**TASK DESCRIPTION**
Would you write out the entries again, exactly as they are, but without images?

**EXCERPTED RECORDS**
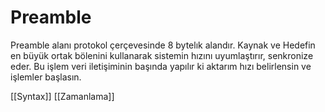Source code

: # Preamble
Preamble alanı protokol çerçevesinde 8 bytelık alandır. Kaynak ve Hedefin en büyük ortak bölenini kullanarak sistemin hızını uyumlaştırır, senkronize eder. Bu işlem veri iletişiminin başında yapılır ki aktarım hızı belirlensin ve işlemler başlasın.

[[Syntax]]
[[Zamanlama]]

**SOLUTION FOR THIS PROBLEM**
Source code

: # Preamble
Preamble alanı protokol çerçevesinde 8 bytelık alandır. Kaynak ve Hedefin en büyük ortak bölenini kullanarak sistemin hızını uyumlaştırır, senkronize eder. Bu işlem veri iletişiminin başında yapılır ki aktarım hızı belirlensin ve işlemler başlasın.

[[Syntax]]
[[Zamanlama]]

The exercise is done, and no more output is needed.